Federal regulatory agencies regularly interpret their regulations through guidance, letters, and memoranda explaining how the rules will be applied. But just how much interpreting and re-interpreting of those rules are the agencies allowed to do? The U.S. Supreme Court is considering that question and its answer could have sweeping implications for the rule-making process – potentially requiring a new set of hearings and public comments before agencies can significantly reinterpret an existing rule.
The underlying suit (Perez v. Mortgage Bankers Association) involves a Department of Labor advisory opinion issued in 2006 (during the administration of former President George Bush) holding that mortgage loan officers qualified as “exempt” employees who were not entitled to overtime pay. Six years later, under the Obama Administration, the DOL issued an opinion letter reaching the opposite conclusion and withdrawing the 2006 interpretive letter. During oral arguments before the High Court, justices on both ends of the liberal/conservative spectrum appeared troubled by the issues raised.
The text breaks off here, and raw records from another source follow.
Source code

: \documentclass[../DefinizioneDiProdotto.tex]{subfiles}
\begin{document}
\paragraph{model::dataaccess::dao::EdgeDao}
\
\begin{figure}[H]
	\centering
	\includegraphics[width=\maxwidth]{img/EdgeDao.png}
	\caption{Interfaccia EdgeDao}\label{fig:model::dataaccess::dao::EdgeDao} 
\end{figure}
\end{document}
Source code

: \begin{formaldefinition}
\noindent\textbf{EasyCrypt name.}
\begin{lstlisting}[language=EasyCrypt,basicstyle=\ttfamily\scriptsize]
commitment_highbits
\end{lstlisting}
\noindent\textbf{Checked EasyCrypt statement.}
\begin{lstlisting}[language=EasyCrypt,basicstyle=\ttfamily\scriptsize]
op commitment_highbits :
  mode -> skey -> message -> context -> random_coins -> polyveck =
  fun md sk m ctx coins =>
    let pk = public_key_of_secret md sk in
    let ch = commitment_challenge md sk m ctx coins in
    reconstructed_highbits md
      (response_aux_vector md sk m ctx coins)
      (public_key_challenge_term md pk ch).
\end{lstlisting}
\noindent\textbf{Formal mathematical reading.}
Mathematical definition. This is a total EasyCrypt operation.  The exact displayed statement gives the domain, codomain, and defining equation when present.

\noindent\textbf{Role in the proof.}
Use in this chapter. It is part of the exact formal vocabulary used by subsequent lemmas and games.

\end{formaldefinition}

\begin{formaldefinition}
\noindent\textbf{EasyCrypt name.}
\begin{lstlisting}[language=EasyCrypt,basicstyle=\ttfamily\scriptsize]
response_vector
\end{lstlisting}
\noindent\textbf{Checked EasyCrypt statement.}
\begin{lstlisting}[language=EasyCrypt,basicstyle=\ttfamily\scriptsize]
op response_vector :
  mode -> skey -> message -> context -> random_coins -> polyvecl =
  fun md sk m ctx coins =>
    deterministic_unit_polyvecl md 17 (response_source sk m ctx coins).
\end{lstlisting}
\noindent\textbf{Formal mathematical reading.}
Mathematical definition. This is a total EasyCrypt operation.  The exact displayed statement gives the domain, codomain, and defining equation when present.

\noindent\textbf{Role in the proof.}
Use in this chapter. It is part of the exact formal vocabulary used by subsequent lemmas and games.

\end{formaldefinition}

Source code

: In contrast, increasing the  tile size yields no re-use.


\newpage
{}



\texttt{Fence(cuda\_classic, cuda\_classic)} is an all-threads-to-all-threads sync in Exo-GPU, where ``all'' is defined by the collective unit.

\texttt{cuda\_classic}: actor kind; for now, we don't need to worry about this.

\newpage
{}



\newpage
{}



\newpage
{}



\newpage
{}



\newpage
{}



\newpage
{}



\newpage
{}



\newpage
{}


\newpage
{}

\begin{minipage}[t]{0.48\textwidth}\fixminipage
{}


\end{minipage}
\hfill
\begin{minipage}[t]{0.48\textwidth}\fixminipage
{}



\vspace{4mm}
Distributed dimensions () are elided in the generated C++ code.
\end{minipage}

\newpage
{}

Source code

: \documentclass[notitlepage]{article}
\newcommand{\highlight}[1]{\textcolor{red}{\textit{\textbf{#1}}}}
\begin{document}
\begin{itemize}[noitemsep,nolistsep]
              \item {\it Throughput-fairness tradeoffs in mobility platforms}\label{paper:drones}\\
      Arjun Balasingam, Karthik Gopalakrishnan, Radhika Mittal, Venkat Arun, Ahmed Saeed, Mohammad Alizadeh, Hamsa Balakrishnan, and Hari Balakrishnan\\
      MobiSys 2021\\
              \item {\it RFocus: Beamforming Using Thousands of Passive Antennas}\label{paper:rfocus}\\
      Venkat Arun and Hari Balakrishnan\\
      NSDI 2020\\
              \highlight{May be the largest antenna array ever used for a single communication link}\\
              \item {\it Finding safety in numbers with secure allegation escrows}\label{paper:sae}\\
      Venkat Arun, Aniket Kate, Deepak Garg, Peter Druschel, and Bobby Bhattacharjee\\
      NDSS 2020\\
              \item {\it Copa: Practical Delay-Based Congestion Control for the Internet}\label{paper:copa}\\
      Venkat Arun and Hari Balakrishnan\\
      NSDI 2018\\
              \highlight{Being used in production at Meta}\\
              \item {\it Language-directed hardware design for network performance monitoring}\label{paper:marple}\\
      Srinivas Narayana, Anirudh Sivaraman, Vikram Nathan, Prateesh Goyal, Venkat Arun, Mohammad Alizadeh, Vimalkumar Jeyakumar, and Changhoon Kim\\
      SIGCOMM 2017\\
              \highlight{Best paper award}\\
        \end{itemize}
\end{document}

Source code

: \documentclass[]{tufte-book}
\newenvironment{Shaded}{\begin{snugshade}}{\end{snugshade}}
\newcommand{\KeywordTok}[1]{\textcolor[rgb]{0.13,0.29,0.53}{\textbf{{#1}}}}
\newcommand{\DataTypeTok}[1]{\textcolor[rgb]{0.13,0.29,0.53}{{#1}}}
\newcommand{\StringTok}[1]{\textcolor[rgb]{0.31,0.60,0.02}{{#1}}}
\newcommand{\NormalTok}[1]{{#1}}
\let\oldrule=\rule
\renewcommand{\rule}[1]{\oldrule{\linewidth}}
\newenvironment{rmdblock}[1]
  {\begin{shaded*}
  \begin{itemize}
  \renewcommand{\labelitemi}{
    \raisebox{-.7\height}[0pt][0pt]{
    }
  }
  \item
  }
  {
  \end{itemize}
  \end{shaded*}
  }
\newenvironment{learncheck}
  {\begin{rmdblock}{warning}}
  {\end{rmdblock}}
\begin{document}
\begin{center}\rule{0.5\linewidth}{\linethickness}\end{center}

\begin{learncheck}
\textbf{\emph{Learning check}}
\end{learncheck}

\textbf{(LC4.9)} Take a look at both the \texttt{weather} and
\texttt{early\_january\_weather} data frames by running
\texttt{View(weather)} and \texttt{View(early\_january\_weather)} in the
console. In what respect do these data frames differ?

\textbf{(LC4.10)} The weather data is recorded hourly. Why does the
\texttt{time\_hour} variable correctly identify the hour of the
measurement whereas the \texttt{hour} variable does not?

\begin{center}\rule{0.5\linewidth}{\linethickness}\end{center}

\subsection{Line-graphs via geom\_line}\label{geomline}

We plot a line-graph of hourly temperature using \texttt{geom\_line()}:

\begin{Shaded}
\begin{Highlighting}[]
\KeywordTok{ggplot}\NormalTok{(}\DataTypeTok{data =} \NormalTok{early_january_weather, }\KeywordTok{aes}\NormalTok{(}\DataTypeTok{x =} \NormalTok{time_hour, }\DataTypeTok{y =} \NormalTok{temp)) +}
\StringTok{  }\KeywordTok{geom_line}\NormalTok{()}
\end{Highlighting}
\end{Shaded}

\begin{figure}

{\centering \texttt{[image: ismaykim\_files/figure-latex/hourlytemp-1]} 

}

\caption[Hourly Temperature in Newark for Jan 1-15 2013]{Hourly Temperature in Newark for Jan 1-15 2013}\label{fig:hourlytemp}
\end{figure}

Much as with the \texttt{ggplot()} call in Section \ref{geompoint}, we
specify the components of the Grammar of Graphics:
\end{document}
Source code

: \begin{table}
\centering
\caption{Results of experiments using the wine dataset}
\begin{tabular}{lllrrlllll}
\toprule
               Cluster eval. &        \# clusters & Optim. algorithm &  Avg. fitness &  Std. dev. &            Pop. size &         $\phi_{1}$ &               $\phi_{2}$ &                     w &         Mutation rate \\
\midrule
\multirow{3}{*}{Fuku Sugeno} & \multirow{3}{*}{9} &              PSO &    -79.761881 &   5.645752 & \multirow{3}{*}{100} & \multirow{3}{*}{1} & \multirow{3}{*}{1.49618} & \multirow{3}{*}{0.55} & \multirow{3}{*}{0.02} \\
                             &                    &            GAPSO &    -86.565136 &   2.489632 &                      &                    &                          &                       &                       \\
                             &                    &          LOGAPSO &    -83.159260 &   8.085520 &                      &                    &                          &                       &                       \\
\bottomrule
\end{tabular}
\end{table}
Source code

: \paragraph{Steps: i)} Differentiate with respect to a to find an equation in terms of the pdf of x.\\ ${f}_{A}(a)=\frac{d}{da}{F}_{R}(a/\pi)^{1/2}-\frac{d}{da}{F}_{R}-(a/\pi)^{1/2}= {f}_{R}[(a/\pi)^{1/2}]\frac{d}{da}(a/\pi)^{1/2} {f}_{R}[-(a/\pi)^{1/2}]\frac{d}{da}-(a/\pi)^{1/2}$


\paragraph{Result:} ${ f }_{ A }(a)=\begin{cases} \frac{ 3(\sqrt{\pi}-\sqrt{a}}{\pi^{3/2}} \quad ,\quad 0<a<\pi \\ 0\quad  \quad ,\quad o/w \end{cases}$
“What is motivating [this] in a sense is that agencies more and more are using interpretive rules and guidance documents to make law…it is essentially an end run around the notice and comment provisions,” Justice Elena Kagan observed.
Noting that the different interpretations were issued during different Administrations, Justice Antonin Scalia suggested that the courts should look more closely and less deferentially at how agencies interpret their rules. “Maybe we shouldn’t give deference to [an] agency’s interpretations of its own regulations,” he suggested. “That would solve this.”